What is being asked ▸
Through the line with "- **limited research**" and starting from the first line, return the records below word for word, with pictures left out.

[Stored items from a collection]
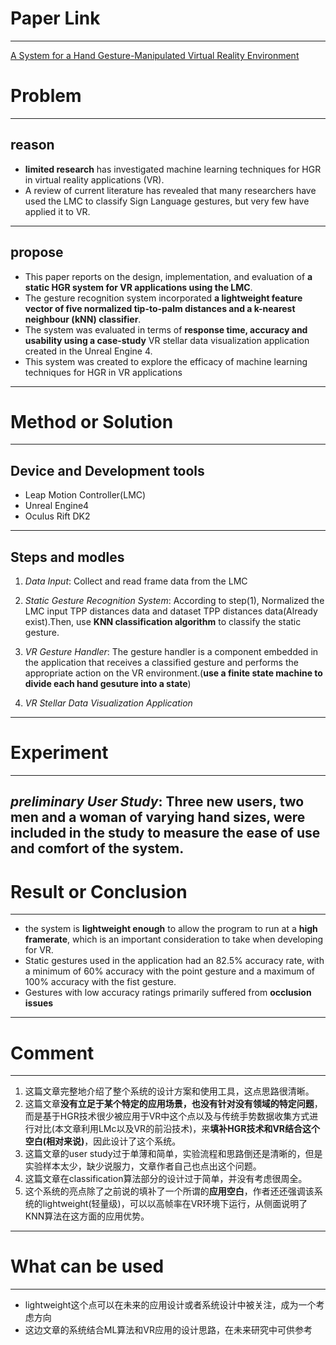 # Paper Link
---
[A System for a Hand Gesture-Manipulated Virtual Reality Environment](https://dl.acm.org/doi/10.1145/2987491.2987511)

# Problem
---
## reason

- **limited research** has investigated machine learning techniques for HGR in virtual reality applications (VR).
- A review of current literature has revealed that many researchers have used the LMC to classify Sign Language gestures, but very few have applied it to VR.
---
## propose
- This paper reports on the design, implementation, and evaluation of **a static HGR system for VR applications using the LMC**. 
- The gesture recognition system incorporated **a lightweight feature vector of five normalized tip-to-palm distances and a k-nearest neighbour (kNN) classifier**.
- The system was evaluated in terms of **response time, accuracy and usability using a case-study** VR stellar data visualization application created in the Unreal Engine 4.
- This system was created to explore the efficacy of machine learning techniques for HGR in VR applications

---
# Method or Solution
---
## Device and Development tools
- Leap Motion Controller(LMC)
- Unreal Engine4
- Oculus Rift DK2
---
## Steps and modles
1. *Data Input*: Collect and read frame data from the LMC
   
2. *Static Gesture Recognition System*: According to step(1), Normalized the LMC input TPP distances data and dataset TPP distances data(Already exist).Then, use **KNN classification algorithm** to classify the static gesture.
   
3. *VR Gesture Handler*: The gesture handler is a component embedded in the application that receives a classified gesture and performs the appropriate action on the VR environment.(**use a finite state machine to divide each hand gesuture into a state**)
   
4. *VR Stellar Data Visualization Application*
---
# Experiment
---
*preliminary User Study*: Three new users, two men and a woman of varying hand
sizes, were included in the study to **measure the ease of use and comfort of the system**.
---
# Result or Conclusion
---
- the system is **lightweight enough** to allow the program to run at a **high framerate**, which is an important consideration to take when developing for VR.
- Static gestures used in the application had an 82.5% accuracy rate, with a minimum of 60% accuracy with the point gesture and a maximum of 100% accuracy with the fist gesture.
- Gestures with low accuracy ratings primarily suffered from **occlusion issues**
---
# Comment
---
1. 这篇文章完整地介绍了整个系统的设计方案和使用工具，这点思路很清晰。
2. 这篇文章**没有立足于某个特定的应用场景，也没有针对没有领域的特定问题**，而是基于HGR技术很少被应用于VR中这个点以及与传统手势数据收集方式进行对比(本文章利用LMc以及VR的前沿技术)，来**填补HGR技术和VR结合这个空白(相对来说)**，因此设计了这个系统。
3. 这篇文章的user study过于单薄和简单，实验流程和思路倒还是清晰的，但是实验样本太少，缺少说服力，文章作者自己也点出这个问题。
4. 这篇文章在classification算法部分的设计过于简单，并没有考虑很周全。
5. 这个系统的亮点除了之前说的填补了一个所谓的**应用空白**，作者还还强调该系统的lightweight(轻量级)，可以以高帧率在VR环境下运行，从侧面说明了KNN算法在这方面的应用优势。
---
# What can be used
---
- lightweight这个点可以在未来的应用设计或者系统设计中被关注，成为一个考虑方向
- 这边文章的系统结合ML算法和VR应用的设计思路，在未来研究中可供参考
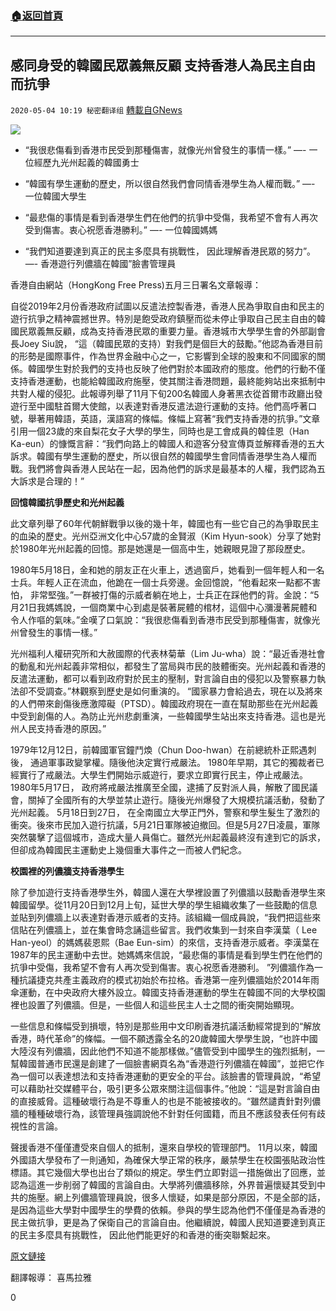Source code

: ###  [:house:返回首頁](https://github.com/ourhimalayas/txt)
---

## 感同身受的韓國民眾義無反顧 支持香港人為民主自由而抗爭
`2020-05-04 10:19 秘密翻译组` [轉載自GNews](https://gnews.org/zh-hant/193816/)

![](https://s3.amazonaws.com/gnews-media-offload/wp-content/uploads/2020/04/30233032/4-26-2-1.jpg)
- “我很悲傷看到香港市民受到那種傷害，就像光州曾發生的事情一樣。”
—- 一位經歷九光州起義的韓國勇士


- “韓國有學生運動的歷史，所以很自然我們會同情香港學生為人權而戰。”
—- 一位韓國大學生


- “最悲傷的事情是看到香港學生們在他們的抗爭中受傷，我希望不會有人再次受到傷害。衷心祝愿香港勝利。”
—- 一位韓國媽媽


- “我們知道要達到真正的民主多麼具有挑戰性， 因此理解香港民眾的努力”。
—- 香港遊行列儂牆在韓國”臉書管理員


香港自由網站（HongKong Free Press)五月三日署名文章報導：

自從2019年2月份香港政府試圖以反遣法控製香港，香港人民為爭取自由和民主的遊行抗爭之精神震撼世界。特別是飽受政府鎮壓而從未停止爭取自己民主自由的韓國民眾義無反顧，成為支持香港民眾的重要力量。香港城市大學學生會的外部副會長Joey Siu說， “這（韓國民眾的支持）對我們是個巨大的鼓勵。”他認為香港目前的形勢是國際事件，作為世界金融中心之一，它影響到全球的股東和不同國家的關係。韓國學生對於我們的支持也反映了他們對於本國政府的態度。他們的行動不僅支持香港運動，也能給韓國政府施壓，使其關注香港問題，最終能夠站出來抵制中共對人權的侵犯。此報導列舉了11月下旬200名韓國人身著黑衣從首爾市政廳出發遊行至中國駐首爾大使館，以表達對香港反遣法遊行運動的支持。他們高呼著口號，舉著用韓語，英語，漢語寫的條幅。條幅上寫著“我們支持香港的抗爭。”文章引用一個23歲的來自梨花女子大學的學生，同時也是工會成員的韓佳恩（Han Ka-eun）的慷慨言辭：“我們向路上的韓國人和遊客分發宣傳頁並解釋香港的五大訴求。韓國有學生運動的歷史，所以很自然的韓國學生會同情香港學生為人權而戰。我們將會與香港人民站在一起，因為他們的訴求是最基本的人權，我們認為五大訴求是合理的！”

**回憶韓國抗爭歷史和光州起義**

此文章列舉了60年代朝鮮戰爭以後的幾十年，韓國也有一些它自己的為爭取民主的血染的歷史。光州亞洲文化中心57歲的金賢淑（Kim Hyun-sook）分享了她對於1980年光州起義的回憶。那是她還是一個高中生，她親眼見證了那段歷史。

1980年5月18日，金和她的朋友正在火車上，透過窗戶，她看到一個年輕人和一名士兵。年輕人正在流血，他跪在一個士兵旁邊。金回憶說，“他看起來一點都不害怕， 非常堅強。”一群被打傷的示威者躺在地上，士兵正在踩他們的背。金說：“5月21日我媽媽說，一個商業中心到處是裝著屍體的棺材，這個中心瀰漫著屍體和令人作嘔的氣味。”金嘆了口氣說：“我很悲傷看到香港市民受到那種傷害，就像光州曾發生的事情一樣。”

光州福利人權研究所和大赦國際的代表林菊華（Lim Ju-wha）說：“最近香港社會的動亂和光州起義非常相似，都發生了當局與市民的肢體衝突。光州起義和香港的反遣法運動，都可以看到政府對於民主的壓制，對言論自由的侵犯以及警察暴力執法卻不受調查。”林觀察到歷史是如何重演的。 “國家暴力會給過去，現在以及將來的人們帶來創傷後應激障礙（PTSD）。韓國政府現在一直在幫助那些在光州起義中受到創傷的人。為防止光州悲劇重演，一些韓國學生站出來支持香港。這也是光州人民支持香港的原因。”

1979年12月12日，前韓國軍官鐘鬥煥（Chun Doo-hwan）在前總統朴正熙遇刺後， 通過軍事政變掌權。隨後他決定實行戒嚴法。 1980年早期，其它的獨裁者已經實行了戒嚴法。大學生們開始示威遊行，要求立即實行民主，停止戒嚴法。 1980年5月17日， 政府將戒嚴法推廣至全國，逮捕了反對派人員，解散了國民議會，關掉了全國所有的大學並禁止遊行。隨後光州爆發了大規模抗議活動，發動了光州起義。 5月18日到27日， 在全南國立大學正門外，警察和學生髮生了激烈的衝突。後來市民加入遊行抗議，5月21日軍隊被迫撤回。但是5月27日凌晨，軍隊突然襲擊了這個城市，造成大量人員傷亡。雖然光州起義最終沒有達到它的訴求，但卻成為韓國民主運動史上幾個重大事件之一而被人們紀念。

**校園裡的列儂牆支持香港學生**

除了參加遊行支持香港學生外，韓國人還在大學裡設置了列儂牆以鼓勵香港學生來韓國留學。從11月20日到12月上旬，延世大學的學生組織收集了一些鼓勵的信息並貼到列儂牆上以表達對香港示威者的支持。該組織一個成員說，“我們把這些來信貼在列儂牆上，並在集會時念誦這些留言。我們收集到一封來自李漢葉（ Lee Han-yeol）的媽媽裴恩熙（Bae Eun-sim）的來信，支持香港示威者。李漢葉在1987年的民主運動中去世。她媽媽來信說，“最悲傷的事情是看到學生們在他們的抗爭中受傷，我希望不會有人再次受到傷害。衷心祝愿香港勝利。 ”列儂牆作為一種抗議捷克共產主義政府的模式初始於布拉格。香港第一座列儂牆始於2014年雨傘運動，在中央政府大樓外設立。韓國支持香港運動的學生在韓國不同的大學校園裡也設置了列儂牆。但是，一些個人和這些民主人士之間的衝突開始顯現。

一些信息和條幅受到損壞，特別是那些用中文印刷香港抗議活動經常提到的“解放香港，時代革命”的條幅。一個不願透露全名的20歲韓國大學學生說，“也許中國大陸沒有列儂牆，因此他們不知道不能那樣做。”儘管受到中國學生的強烈抵制，一幫韓國普通市民還是創建了一個臉書網頁名為“香港遊行列儂牆在韓國”，並把它作為一個可以表達想法和支持香港運動的更安全的平台。該臉書的管理員說，“希望可以藉助社交媒體平台，吸引更多公眾來關注這個事件。”他說：“這是對言論自由的直接威脅。這種破壞行為是不尊重人的也是不能被接收的。“雖然譴責針對列儂牆的種種破壞行為，該管理員強調說他不針對任何國籍，而且不應該發表任何有歧視性的言論。

聲援香港不僅僅遭受來自個人的抵制，還來自學校的管理部門。 11月以來，韓國外國語大學發布了一則通知，為確保大學正常的秩序，嚴禁學生在校園張貼政治性標語。其它幾個大學也出台了類似的規定。學生們立即對這一措施做出了回應，並認為這進一步削弱了韓國的言論自由。大學將列儂牆移除，外界普遍懷疑其受到中共的施壓。網上列儂牆管理員說，很多人懷疑，如果是部分原因，不是全部的話，是因為這些大學對中國學生的學費的依賴。參與的學生認為他們不僅僅是為香港的民主做抗爭，更是為了保衛自己的言論自由。他繼續說，韓國人民知道要達到真正的民主多麼具有挑戰性， 因此他們能更好的和香港的衝突聯繫起來。

[原文鏈接](https://hongkongfp.com/2020/05/03/south-koreans-support-hong-kong-as-they-recall-their-own-struggle-for-freedom/)

翻譯報導： 喜馬拉雅

0
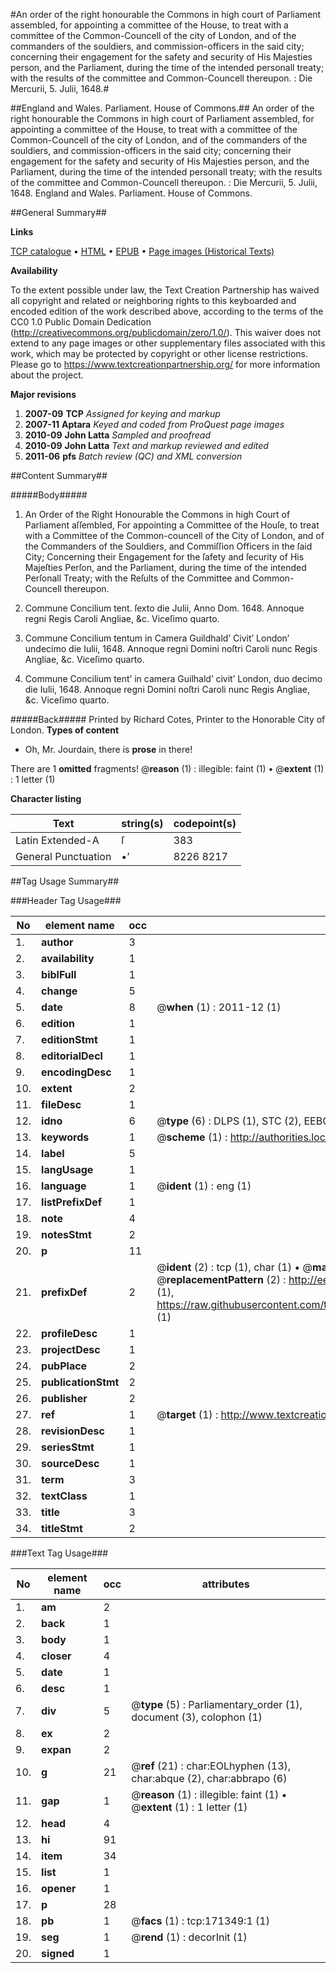 #An order of the right honourable the Commons in high court of Parliament assembled, for appointing a committee of the House, to treat with a committee of the Common-Councell of the city of London, and of the commanders of the souldiers, and commission-officers in the said city; concerning their engagement for the safety and security of His Majesties person, and the Parliament, during the time of the intended personall treaty; with the results of the committee and Common-Councell thereupon. : Die Mercurii, 5. Julii, 1648.#

##England and Wales. Parliament. House of Commons.##
An order of the right honourable the Commons in high court of Parliament assembled, for appointing a committee of the House, to treat with a committee of the Common-Councell of the city of London, and of the commanders of the souldiers, and commission-officers in the said city; concerning their engagement for the safety and security of His Majesties person, and the Parliament, during the time of the intended personall treaty; with the results of the committee and Common-Councell thereupon. : Die Mercurii, 5. Julii, 1648.
England and Wales. Parliament. House of Commons.

##General Summary##

**Links**

[TCP catalogue](http://www.ota.ox.ac.uk/tcp/)  • 
[HTML](http://tei.it.ox.ac.uk/tcp/Texts-HTML/free/A83/A83776.html)  • 
[EPUB](http://tei.it.ox.ac.uk/tcp/Texts-EPUB/free/A83/A83776.epub) • 
[Page images (Historical Texts)](https://historicaltexts.jisc.ac.uk/eebo-45097758e)

**Availability**

To the extent possible under law, the Text Creation Partnership has waived all copyright and related or neighboring rights to this keyboarded and encoded edition of the work described above, according to the terms of the CC0 1.0 Public Domain Dedication (http://creativecommons.org/publicdomain/zero/1.0/). This waiver does not extend to any page images or other supplementary files associated with this work, which may be protected by copyright or other license restrictions. Please go to https://www.textcreationpartnership.org/ for more information about the project.

**Major revisions**

1. __2007-09__ __TCP__ *Assigned for keying and markup*
1. __2007-11__ __Aptara__ *Keyed and coded from ProQuest page images*
1. __2010-09__ __John Latta__ *Sampled and proofread*
1. __2010-09__ __John Latta__ *Text and markup reviewed and edited*
1. __2011-06__ __pfs__ *Batch review (QC) and XML conversion*

##Content Summary##

#####Body#####

1. An Order of the Right Honourable the Commons in high Court of Parliament aſſembled, For appointing a Committee of the
Houſe, to treat with a Committee of the Common-councell of the City of London, and of the Commanders of the Souldiers, and Commiſſion Officers
in the ſaid City; Concerning their Engagement for the ſafety and ſecurity of His Majeſties Perſon, and the Parliament, during the time of the intended
Perſonall Treaty; with the Reſults of the Committee and Common-Councell thereupon.

1. Commune Concilium tent. ſexto die Julii, Anno Dom. 1648. Annoque regni Regis Caroli Angliae, &c. Viceſimo quarto.

1. Commune Concilium tentum in Camera Guildhald’ Civit’ London’ undecimo die Iulii, 1648. Annoque regni Domini noſtri Caroli nunc Regis Angliae, &c. Viceſimo quarto.

1. Commune Concilium tent’ in camera Guilhald’ civit’ London, duo decimo die Iulii, 1648. Annoque regni Domini noſtri Caroli nunc Regis Angliae, &c. Viceſimo quarto.

#####Back#####
Printed by Richard Cotes, Printer to the Honorable City of London.
**Types of content**

  * Oh, Mr. Jourdain, there is **prose** in there!

There are 1 **omitted** fragments! 
 @__reason__ (1) : illegible: faint (1)  •  @__extent__ (1) : 1 letter (1)

**Character listing**


|Text|string(s)|codepoint(s)|
|---|---|---|
|Latin Extended-A|ſ|383|
|General Punctuation|•’|8226 8217|

##Tag Usage Summary##

###Header Tag Usage###

|No|element name|occ|attributes|
|---|---|---|---|
|1.|__author__|3||
|2.|__availability__|1||
|3.|__biblFull__|1||
|4.|__change__|5||
|5.|__date__|8| @__when__ (1) : 2011-12 (1)|
|6.|__edition__|1||
|7.|__editionStmt__|1||
|8.|__editorialDecl__|1||
|9.|__encodingDesc__|1||
|10.|__extent__|2||
|11.|__fileDesc__|1||
|12.|__idno__|6| @__type__ (6) : DLPS (1), STC (2), EEBO-CITATION (1), OCLC (1), VID (1)|
|13.|__keywords__|1| @__scheme__ (1) : http://authorities.loc.gov/ (1)|
|14.|__label__|5||
|15.|__langUsage__|1||
|16.|__language__|1| @__ident__ (1) : eng (1)|
|17.|__listPrefixDef__|1||
|18.|__note__|4||
|19.|__notesStmt__|2||
|20.|__p__|11||
|21.|__prefixDef__|2| @__ident__ (2) : tcp (1), char (1)  •  @__matchPattern__ (2) : ([0-9\-]+):([0-9IVX]+) (1), (.+) (1)  •  @__replacementPattern__ (2) : http://eebo.chadwyck.com/downloadtiff?vid=$1&page=$2 (1), https://raw.githubusercontent.com/textcreationpartnership/Texts/master/tcpchars.xml#$1 (1)|
|22.|__profileDesc__|1||
|23.|__projectDesc__|1||
|24.|__pubPlace__|2||
|25.|__publicationStmt__|2||
|26.|__publisher__|2||
|27.|__ref__|1| @__target__ (1) : http://www.textcreationpartnership.org/docs/. (1)|
|28.|__revisionDesc__|1||
|29.|__seriesStmt__|1||
|30.|__sourceDesc__|1||
|31.|__term__|3||
|32.|__textClass__|1||
|33.|__title__|3||
|34.|__titleStmt__|2||


###Text Tag Usage###

|No|element name|occ|attributes|
|---|---|---|---|
|1.|__am__|2||
|2.|__back__|1||
|3.|__body__|1||
|4.|__closer__|4||
|5.|__date__|1||
|6.|__desc__|1||
|7.|__div__|5| @__type__ (5) : Parliamentary_order (1), document (3), colophon (1)|
|8.|__ex__|2||
|9.|__expan__|2||
|10.|__g__|21| @__ref__ (21) : char:EOLhyphen (13), char:abque (2), char:abbrapo (6)|
|11.|__gap__|1| @__reason__ (1) : illegible: faint (1)  •  @__extent__ (1) : 1 letter (1)|
|12.|__head__|4||
|13.|__hi__|91||
|14.|__item__|34||
|15.|__list__|1||
|16.|__opener__|1||
|17.|__p__|28||
|18.|__pb__|1| @__facs__ (1) : tcp:171349:1 (1)|
|19.|__seg__|1| @__rend__ (1) : decorInit (1)|
|20.|__signed__|1||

Task response ▸
 # Paper Link
---
[A System for a Hand Gesture-Manipulated Virtual Reality Environment](https://dl.acm.org/doi/10.1145/2987491.2987511)

# Problem
---
## reason

- **limited research** has investigated machine learning techniques for HGR in virtual reality applications (VR).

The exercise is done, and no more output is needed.